#### Available records ####

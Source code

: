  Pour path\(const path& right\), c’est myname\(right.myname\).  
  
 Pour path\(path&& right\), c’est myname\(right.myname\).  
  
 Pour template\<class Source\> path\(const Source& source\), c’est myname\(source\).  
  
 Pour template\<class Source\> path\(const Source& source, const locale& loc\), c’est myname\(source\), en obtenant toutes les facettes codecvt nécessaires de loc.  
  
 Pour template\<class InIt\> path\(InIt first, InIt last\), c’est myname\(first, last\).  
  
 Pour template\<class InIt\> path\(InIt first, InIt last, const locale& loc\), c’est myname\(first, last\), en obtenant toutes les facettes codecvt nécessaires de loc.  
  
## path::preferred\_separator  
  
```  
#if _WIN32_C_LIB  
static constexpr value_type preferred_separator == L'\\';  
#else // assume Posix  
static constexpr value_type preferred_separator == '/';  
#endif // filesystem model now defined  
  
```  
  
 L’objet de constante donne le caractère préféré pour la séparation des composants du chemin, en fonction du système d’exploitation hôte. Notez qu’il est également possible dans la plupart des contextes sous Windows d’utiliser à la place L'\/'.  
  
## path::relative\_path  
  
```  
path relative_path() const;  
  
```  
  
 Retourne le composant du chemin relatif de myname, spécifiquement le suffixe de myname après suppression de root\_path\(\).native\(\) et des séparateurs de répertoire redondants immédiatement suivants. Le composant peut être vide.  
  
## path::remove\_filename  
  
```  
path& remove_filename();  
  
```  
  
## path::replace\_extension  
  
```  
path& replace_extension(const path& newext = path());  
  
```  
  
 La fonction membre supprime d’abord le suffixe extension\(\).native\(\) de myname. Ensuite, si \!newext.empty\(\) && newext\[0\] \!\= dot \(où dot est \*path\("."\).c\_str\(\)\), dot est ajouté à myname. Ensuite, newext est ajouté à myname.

####
#### Available records ####

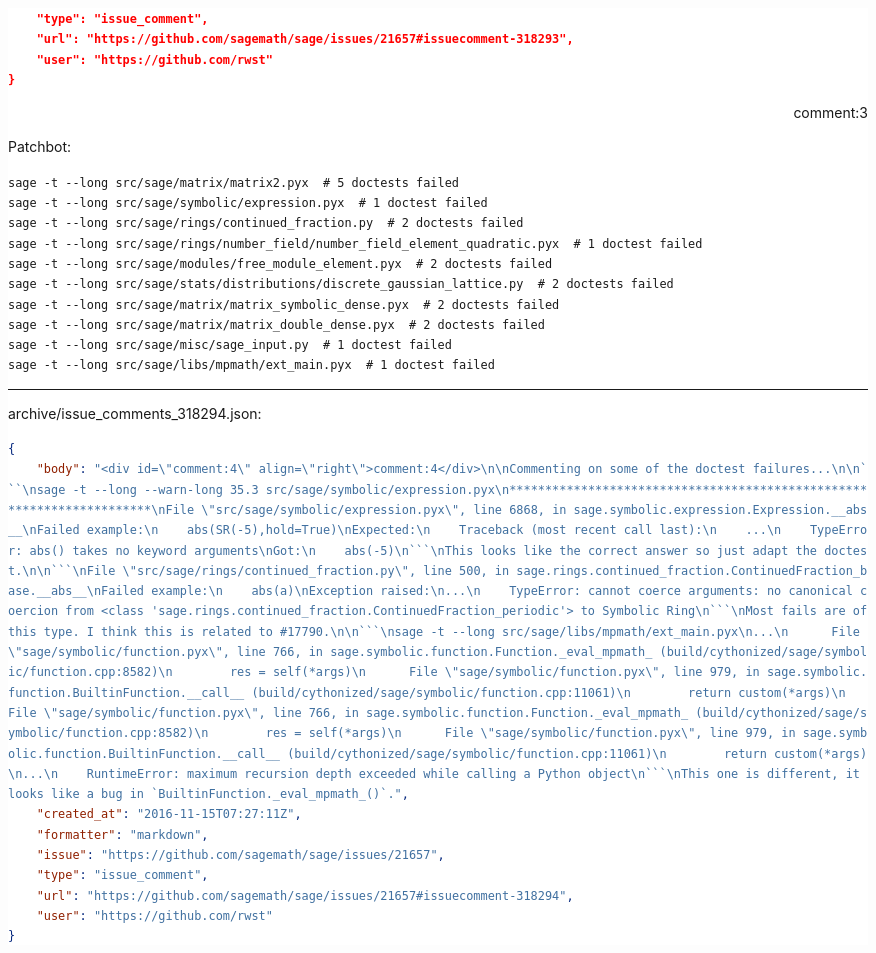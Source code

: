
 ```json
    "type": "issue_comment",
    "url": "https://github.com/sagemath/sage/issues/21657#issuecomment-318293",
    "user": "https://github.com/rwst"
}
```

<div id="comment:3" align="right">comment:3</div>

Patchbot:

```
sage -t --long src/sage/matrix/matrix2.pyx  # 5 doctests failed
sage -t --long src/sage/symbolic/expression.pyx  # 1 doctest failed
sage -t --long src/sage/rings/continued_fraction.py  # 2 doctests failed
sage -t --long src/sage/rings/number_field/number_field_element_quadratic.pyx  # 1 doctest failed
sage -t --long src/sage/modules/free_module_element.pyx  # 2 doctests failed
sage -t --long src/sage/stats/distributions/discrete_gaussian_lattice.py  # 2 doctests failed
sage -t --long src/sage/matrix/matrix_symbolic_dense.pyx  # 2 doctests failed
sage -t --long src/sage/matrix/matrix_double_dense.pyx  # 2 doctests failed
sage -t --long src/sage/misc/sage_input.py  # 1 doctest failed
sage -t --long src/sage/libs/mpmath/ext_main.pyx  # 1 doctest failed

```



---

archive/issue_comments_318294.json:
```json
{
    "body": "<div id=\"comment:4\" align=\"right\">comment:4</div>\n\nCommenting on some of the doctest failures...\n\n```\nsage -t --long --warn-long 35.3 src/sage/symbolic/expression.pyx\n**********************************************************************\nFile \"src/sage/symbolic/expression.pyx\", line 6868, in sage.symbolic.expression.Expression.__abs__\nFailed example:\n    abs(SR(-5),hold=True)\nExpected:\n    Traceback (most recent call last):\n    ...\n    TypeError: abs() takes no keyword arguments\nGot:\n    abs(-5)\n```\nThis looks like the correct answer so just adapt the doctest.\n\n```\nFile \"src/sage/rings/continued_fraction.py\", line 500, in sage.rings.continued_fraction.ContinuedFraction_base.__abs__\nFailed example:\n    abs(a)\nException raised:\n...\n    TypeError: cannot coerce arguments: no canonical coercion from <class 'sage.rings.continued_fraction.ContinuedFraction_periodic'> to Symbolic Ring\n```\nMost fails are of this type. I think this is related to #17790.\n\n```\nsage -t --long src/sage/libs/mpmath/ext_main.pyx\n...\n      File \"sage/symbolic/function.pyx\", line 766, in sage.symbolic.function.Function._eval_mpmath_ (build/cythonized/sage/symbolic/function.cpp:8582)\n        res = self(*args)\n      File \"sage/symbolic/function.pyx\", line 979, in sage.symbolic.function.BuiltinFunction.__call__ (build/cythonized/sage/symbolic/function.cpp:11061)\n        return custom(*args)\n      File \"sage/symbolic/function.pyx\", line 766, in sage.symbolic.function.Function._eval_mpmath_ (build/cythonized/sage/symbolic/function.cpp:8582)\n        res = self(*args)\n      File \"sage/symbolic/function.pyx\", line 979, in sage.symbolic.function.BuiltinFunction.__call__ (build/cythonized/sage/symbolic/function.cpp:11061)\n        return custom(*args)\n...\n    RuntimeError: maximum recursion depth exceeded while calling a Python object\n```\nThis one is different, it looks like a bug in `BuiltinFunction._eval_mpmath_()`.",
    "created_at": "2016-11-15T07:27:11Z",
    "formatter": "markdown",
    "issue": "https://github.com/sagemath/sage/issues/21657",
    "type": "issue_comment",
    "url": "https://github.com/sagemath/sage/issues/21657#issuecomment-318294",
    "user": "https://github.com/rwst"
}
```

####
#### Available records ####

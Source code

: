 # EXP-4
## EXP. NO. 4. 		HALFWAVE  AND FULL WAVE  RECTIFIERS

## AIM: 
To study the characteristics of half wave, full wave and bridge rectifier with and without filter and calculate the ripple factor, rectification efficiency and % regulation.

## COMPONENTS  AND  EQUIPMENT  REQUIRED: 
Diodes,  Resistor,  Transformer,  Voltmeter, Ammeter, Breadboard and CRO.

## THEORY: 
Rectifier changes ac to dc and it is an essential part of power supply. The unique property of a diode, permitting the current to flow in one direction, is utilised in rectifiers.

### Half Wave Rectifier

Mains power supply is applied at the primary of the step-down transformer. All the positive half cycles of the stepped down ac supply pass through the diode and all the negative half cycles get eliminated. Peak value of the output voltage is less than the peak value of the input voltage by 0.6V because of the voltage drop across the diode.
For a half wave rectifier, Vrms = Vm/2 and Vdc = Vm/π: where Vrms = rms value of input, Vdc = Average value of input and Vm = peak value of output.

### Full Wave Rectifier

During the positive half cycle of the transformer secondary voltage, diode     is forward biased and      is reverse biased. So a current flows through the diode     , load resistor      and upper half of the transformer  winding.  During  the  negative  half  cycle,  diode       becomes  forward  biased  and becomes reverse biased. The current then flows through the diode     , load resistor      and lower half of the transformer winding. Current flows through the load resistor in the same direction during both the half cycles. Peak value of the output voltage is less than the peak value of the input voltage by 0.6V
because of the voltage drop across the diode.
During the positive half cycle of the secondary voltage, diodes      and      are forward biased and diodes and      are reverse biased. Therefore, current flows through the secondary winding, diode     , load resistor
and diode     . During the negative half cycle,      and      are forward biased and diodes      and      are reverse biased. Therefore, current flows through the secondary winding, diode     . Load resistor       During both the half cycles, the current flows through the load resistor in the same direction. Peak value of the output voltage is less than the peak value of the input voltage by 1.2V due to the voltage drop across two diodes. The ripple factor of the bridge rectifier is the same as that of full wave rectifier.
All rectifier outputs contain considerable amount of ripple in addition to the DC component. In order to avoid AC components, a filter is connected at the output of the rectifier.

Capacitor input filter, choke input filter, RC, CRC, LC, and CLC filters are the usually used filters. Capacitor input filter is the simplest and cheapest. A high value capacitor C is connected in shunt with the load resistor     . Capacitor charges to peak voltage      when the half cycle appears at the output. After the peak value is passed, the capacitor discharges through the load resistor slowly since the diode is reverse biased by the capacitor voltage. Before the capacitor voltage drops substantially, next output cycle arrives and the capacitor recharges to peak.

####

- What the task requires
Pull out all lines from the entries above in which the word "During" appears.

- Response
During the positive half cycle of the transformer secondary voltage, diode     is forward biased and      is reverse biased. So a current flows through the diode     , load resistor      and upper half of the transformer  winding.  During  the  negative  half  cycle,  diode       becomes  forward  biased  and becomes reverse biased. The current then flows through the diode     , load resistor      and lower half of the transformer winding. Current flows through the load resistor in the same direction during both the half cycles. Peak value of the output voltage is less than the peak value of the input voltage by 0.6V
During the positive half cycle of the secondary voltage, diodes      and      are forward biased and diodes and      are reverse biased. Therefore, current flows through the secondary winding, diode     , load resistor
and diode     . During the negative half cycle,      and      are forward biased and diodes      and      are reverse biased. Therefore, current flows through the secondary winding, diode     . Load resistor       During both the half cycles, the current flows through the load resistor in the same direction. Peak value of the output voltage is less than the peak value of the input voltage by 1.2V due to the voltage drop across two diodes. The ripple factor of the bridge rectifier is the same as that of full wave rectifier.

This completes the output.